**WHAT THE TASK ASKS**.
Nothing but the lines holding the string "following" should appear in the answer. Copy them from the entries.

**DATA SECTION**.
┏━━

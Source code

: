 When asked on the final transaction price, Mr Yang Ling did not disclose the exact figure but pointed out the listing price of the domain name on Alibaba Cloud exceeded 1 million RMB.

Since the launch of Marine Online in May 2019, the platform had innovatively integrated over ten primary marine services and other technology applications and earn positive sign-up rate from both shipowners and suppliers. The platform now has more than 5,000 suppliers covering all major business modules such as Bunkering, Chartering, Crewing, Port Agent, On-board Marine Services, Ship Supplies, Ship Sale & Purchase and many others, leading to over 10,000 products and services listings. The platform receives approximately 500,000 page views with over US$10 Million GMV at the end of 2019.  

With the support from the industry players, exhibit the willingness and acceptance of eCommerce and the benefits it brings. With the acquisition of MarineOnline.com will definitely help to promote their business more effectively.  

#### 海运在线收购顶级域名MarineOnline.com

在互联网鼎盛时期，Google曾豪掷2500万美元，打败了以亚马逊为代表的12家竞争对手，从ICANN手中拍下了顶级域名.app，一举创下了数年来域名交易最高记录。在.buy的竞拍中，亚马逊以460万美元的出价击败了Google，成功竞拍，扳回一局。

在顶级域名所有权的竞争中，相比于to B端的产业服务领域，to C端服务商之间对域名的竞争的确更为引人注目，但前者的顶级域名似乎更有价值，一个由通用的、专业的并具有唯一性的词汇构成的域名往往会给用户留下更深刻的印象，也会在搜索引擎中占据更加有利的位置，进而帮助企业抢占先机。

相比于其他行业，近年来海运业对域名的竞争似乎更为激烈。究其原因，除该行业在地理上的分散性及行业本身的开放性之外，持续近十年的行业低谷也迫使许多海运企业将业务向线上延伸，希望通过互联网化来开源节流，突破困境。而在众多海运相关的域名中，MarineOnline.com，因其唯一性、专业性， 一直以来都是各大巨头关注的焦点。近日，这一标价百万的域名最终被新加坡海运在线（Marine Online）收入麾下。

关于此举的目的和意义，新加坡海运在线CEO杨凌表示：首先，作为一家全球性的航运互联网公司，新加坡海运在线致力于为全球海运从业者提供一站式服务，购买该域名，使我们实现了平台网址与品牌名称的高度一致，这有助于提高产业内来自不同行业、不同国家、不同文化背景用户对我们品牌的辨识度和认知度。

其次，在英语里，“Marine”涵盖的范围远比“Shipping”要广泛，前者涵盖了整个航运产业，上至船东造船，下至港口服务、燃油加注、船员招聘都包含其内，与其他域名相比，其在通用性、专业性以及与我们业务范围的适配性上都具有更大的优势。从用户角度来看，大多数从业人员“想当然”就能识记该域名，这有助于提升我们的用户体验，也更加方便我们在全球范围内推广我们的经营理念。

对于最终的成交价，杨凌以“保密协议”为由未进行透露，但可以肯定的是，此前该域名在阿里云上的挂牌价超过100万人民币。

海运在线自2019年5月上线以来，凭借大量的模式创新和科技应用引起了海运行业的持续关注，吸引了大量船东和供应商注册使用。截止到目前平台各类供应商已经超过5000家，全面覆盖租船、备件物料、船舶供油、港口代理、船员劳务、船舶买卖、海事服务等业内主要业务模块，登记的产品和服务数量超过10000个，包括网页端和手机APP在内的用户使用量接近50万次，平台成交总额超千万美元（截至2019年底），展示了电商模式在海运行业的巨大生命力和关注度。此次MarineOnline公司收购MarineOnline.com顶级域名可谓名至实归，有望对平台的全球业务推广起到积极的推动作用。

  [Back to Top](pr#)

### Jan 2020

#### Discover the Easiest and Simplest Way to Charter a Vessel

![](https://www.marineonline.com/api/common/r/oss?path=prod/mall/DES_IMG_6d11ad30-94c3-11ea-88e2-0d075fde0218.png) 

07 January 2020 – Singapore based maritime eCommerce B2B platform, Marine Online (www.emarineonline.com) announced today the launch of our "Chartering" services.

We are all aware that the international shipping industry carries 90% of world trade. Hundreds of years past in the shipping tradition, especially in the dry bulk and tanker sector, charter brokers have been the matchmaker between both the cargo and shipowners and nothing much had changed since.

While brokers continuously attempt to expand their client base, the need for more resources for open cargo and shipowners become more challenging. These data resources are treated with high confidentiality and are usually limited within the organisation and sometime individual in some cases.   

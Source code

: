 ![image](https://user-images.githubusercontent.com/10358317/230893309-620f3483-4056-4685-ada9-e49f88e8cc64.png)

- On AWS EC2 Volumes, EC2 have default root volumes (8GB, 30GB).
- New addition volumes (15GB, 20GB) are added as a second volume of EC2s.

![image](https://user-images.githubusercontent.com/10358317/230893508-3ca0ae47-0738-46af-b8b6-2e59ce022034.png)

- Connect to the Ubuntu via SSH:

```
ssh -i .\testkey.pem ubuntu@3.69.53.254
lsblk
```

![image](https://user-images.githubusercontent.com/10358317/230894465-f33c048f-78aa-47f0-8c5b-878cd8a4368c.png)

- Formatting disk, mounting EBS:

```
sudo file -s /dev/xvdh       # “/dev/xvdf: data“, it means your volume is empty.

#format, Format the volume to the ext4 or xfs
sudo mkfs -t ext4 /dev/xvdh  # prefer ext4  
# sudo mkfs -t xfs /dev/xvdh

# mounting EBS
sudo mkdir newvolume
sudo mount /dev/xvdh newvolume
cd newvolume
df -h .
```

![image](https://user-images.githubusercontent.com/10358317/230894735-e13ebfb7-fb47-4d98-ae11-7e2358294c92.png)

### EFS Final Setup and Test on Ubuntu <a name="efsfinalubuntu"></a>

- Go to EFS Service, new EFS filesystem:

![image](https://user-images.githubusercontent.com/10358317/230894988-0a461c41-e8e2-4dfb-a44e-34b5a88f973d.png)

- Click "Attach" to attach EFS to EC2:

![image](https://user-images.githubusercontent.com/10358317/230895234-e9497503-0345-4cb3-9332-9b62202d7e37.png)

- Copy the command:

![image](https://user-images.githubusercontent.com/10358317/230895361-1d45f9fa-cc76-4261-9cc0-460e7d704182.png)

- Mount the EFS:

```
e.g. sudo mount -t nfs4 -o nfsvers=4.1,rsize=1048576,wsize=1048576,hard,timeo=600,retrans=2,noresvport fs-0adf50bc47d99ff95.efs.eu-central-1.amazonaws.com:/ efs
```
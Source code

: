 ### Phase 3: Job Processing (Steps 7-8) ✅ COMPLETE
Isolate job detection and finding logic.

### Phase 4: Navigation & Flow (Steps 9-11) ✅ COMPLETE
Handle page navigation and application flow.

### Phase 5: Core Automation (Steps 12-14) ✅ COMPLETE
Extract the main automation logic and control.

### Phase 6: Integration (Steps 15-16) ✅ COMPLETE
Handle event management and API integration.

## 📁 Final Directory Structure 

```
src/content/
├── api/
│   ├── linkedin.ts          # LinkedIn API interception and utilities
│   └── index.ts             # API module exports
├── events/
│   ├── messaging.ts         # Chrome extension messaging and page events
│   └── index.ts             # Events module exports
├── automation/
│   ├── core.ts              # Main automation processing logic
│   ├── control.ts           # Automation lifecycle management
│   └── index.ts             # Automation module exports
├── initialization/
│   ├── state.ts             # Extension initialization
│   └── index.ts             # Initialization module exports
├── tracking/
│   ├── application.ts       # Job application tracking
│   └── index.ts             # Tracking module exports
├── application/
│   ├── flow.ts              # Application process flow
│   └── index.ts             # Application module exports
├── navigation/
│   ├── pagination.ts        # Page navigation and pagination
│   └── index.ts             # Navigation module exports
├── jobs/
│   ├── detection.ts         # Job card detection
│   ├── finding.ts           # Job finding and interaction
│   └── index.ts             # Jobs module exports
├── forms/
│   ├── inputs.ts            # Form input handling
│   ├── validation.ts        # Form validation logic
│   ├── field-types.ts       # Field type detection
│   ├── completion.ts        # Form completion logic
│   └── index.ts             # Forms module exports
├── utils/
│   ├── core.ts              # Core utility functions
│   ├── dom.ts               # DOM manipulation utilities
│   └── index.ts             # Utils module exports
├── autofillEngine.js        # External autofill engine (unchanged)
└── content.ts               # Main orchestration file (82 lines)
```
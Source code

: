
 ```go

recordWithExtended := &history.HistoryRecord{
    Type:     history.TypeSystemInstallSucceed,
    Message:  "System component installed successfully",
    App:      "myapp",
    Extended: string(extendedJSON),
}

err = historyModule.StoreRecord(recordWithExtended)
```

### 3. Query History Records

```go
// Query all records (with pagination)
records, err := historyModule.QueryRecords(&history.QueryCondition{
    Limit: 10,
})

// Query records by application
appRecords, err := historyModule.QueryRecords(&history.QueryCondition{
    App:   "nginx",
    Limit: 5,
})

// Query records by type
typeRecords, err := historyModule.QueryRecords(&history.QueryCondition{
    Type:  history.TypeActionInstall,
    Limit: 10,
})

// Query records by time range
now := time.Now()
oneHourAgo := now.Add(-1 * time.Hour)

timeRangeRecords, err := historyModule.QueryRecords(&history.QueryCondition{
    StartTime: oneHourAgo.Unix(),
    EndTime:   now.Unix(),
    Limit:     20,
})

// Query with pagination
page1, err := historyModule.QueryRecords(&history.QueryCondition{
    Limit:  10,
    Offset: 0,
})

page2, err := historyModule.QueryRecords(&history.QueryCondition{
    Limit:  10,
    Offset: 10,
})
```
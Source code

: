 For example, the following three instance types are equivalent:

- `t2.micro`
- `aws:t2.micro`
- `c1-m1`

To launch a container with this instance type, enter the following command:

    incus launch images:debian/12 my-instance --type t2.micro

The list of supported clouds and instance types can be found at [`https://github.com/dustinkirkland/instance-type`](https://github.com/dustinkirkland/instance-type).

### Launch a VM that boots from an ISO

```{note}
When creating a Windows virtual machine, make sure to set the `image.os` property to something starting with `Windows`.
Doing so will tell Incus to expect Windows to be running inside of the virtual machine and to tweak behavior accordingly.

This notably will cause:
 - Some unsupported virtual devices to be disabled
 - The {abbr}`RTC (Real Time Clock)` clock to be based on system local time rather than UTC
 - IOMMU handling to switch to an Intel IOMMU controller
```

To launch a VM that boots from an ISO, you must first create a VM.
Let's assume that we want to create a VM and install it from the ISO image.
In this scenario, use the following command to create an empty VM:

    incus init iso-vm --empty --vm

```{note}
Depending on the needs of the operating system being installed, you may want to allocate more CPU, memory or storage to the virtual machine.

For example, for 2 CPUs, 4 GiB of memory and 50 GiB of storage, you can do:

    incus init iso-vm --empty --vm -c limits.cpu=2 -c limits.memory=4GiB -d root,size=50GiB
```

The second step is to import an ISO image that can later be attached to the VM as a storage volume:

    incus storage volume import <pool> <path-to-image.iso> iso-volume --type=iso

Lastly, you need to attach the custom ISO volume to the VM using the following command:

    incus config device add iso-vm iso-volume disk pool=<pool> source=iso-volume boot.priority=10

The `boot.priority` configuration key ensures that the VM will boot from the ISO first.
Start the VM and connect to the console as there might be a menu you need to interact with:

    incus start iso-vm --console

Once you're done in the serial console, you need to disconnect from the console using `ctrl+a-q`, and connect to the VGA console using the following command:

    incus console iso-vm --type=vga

┗━━

**SOLVED EXERCISE**.
: For example, the following three instance types are equivalent:
To launch a container with this instance type, enter the following command:
In this scenario, use the following command to create an empty VM:
Lastly, you need to attach the custom ISO volume to the VM using the following command:
Once you're done in the serial console, you need to disconnect from the console using `ctrl+a-q`, and connect to the VGA console using the following command:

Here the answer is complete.